*MATERIALS PROVIDED*
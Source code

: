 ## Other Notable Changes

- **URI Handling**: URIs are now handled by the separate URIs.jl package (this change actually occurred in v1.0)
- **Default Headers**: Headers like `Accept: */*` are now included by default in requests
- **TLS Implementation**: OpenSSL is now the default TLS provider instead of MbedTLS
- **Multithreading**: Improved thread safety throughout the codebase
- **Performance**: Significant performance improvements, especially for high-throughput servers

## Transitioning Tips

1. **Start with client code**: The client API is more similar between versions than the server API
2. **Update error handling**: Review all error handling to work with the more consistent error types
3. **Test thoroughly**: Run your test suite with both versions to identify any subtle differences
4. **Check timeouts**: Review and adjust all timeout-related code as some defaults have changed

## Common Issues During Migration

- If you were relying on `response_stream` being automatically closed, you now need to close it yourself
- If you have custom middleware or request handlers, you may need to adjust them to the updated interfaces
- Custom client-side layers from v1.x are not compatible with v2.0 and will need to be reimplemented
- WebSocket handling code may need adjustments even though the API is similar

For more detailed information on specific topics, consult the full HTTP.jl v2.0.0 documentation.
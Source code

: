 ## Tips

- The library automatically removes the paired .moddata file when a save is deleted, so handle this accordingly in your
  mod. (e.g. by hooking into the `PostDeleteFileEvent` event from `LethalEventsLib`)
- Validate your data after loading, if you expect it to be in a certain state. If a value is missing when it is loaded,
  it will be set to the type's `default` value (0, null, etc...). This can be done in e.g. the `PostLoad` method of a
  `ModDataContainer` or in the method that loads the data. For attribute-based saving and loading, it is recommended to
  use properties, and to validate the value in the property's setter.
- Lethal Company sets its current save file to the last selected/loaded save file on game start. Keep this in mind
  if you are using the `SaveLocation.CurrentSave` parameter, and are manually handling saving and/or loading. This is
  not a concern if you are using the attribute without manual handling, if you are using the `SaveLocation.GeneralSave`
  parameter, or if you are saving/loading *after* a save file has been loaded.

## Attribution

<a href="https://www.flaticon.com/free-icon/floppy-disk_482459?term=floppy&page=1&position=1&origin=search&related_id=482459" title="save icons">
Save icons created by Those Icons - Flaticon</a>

*WHAT IS REQUIRED*
Copy over exactly the lines above from the one with "parameter, or if" to the last, both included, and no others.

*SOLUTION TO THE EXERCISE*
  parameter, or if you are saving/loading *after* a save file has been loaded.

## Attribution

<a href="https://www.flaticon.com/free-icon/floppy-disk_482459?term=floppy&page=1&position=1&origin=search&related_id=482459" title="save icons">
Save icons created by Those Icons - Flaticon</a>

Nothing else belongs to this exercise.